ACTIVITY: Pull every line with the word "Unicode" out of the entries below.

== RECORDED INFORMATION

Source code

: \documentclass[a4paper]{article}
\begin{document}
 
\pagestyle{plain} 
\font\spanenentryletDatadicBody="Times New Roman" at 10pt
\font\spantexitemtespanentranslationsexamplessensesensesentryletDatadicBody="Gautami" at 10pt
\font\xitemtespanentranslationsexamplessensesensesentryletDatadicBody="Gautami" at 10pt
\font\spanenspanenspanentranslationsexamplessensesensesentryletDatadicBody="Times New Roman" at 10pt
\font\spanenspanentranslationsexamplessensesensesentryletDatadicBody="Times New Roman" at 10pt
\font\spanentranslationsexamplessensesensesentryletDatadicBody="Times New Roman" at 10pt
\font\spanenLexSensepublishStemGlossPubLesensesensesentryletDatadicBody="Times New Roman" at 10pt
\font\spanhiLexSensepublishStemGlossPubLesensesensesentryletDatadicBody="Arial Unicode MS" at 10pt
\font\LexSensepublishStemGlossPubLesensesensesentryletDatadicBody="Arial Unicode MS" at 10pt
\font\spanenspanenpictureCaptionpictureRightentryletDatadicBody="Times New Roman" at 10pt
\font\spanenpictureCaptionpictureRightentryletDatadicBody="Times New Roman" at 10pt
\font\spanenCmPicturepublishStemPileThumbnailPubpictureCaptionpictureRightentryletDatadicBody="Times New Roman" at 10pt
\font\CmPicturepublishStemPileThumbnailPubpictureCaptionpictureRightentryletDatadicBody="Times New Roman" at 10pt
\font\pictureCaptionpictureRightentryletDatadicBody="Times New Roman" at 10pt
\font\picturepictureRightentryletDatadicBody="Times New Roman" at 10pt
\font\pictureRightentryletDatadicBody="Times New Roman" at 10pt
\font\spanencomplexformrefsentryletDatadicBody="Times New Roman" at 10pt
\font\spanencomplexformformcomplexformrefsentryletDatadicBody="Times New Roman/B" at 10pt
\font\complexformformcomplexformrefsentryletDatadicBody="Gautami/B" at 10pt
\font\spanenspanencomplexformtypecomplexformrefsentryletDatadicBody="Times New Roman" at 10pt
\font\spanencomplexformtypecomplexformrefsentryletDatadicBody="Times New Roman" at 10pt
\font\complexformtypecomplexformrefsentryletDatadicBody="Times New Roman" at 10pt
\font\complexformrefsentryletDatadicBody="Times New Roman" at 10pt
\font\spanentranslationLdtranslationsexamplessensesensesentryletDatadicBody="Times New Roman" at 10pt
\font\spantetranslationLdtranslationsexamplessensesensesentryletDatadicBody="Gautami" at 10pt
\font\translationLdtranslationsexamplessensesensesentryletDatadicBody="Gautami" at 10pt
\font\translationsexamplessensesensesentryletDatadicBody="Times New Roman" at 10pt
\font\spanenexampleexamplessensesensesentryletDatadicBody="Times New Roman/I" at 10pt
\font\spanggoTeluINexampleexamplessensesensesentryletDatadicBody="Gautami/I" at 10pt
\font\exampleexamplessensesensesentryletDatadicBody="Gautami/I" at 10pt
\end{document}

====

RESPONSE BELOW:
\font\spanhiLexSensepublishStemGlossPubLesensesensesentryletDatadicBody="Arial Unicode MS" at 10pt
\font\LexSensepublishStemGlossPubLesensesensesentryletDatadicBody="Arial Unicode MS" at 10pt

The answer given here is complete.